On-chain rails favor direct listings over IPOs
The speakers argued that 24/7 global crypto rails are a natural fit for direct listings, allowing companies to bypass expensive traditional Wall Street underwriting.
The argument
The discussion highlighted that traditional public markets are broken, with 80% of companies valued over $100 million remaining private because IPOs have become exit liquidity rather than tools for capital formation. On-chain direct listings could democratize access by allowing global brands to leverage their existing user bases for direct, continuous capital raising.
The thesis, stress-tested
✓ What validates it
- ✓An increase in the number of mid-market international companies choosing direct listings on digital asset exchanges
- ✓New regulatory frameworks specifically tailoring disclosure requirements for on-chain listings
▸ Risks discussed
- ▸High regulatory burdens like Sarbanes-Oxley still apply to public entities regardless of the rails used
- ▸US regulatory fragmentation across the SEC, CFTC, and OCC creates compliance confusion
Hear it yourself
"It's pretty you know, it it's kind of unimaginable when you think about what's happening in the in the developed markets.

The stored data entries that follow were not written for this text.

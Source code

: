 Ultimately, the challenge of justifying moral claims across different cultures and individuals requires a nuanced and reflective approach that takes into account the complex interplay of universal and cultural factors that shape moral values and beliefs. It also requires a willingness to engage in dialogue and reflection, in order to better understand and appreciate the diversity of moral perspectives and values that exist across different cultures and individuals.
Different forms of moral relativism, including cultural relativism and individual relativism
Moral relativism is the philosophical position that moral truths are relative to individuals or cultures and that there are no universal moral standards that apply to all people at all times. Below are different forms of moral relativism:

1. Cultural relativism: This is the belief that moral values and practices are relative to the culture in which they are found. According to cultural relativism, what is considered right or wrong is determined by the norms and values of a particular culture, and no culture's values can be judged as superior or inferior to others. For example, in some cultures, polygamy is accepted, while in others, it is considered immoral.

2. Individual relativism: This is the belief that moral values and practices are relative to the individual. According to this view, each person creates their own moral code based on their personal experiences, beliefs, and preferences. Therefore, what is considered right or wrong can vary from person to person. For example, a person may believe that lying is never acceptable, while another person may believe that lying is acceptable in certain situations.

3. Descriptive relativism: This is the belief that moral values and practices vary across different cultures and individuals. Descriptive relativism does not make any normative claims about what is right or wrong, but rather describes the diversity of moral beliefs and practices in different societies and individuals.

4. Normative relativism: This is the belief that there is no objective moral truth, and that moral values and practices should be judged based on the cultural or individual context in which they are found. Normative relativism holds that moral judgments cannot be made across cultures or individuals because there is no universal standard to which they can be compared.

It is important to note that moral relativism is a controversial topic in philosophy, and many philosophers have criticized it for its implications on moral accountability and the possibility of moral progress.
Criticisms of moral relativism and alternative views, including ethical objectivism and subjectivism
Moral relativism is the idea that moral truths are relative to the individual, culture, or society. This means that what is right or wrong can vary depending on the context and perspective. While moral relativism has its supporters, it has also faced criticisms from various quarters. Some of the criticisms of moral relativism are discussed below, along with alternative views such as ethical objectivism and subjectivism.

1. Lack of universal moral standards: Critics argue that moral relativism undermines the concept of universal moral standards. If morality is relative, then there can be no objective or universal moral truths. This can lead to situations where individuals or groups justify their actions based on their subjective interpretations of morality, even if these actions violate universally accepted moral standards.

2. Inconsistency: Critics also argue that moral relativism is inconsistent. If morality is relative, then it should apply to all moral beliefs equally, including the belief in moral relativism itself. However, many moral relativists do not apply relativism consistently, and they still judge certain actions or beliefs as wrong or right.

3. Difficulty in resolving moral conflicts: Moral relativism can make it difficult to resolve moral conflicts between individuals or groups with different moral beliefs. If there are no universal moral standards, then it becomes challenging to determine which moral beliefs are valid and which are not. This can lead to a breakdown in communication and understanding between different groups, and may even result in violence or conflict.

The NinjaTrader gives us the active trader distribution surface. Small exchange, which is another one that we did, small account derivatives wedge. Then Magna, we did token management, xDox. We did that through an acquisition, of a company called Bakkt, but we also had done a a joint venture with them to get this up and running. And that one over the last eight months has been roughly around, you know, 25,000,000,000 in transactional volume. To be clear, we don't think, like, that's success."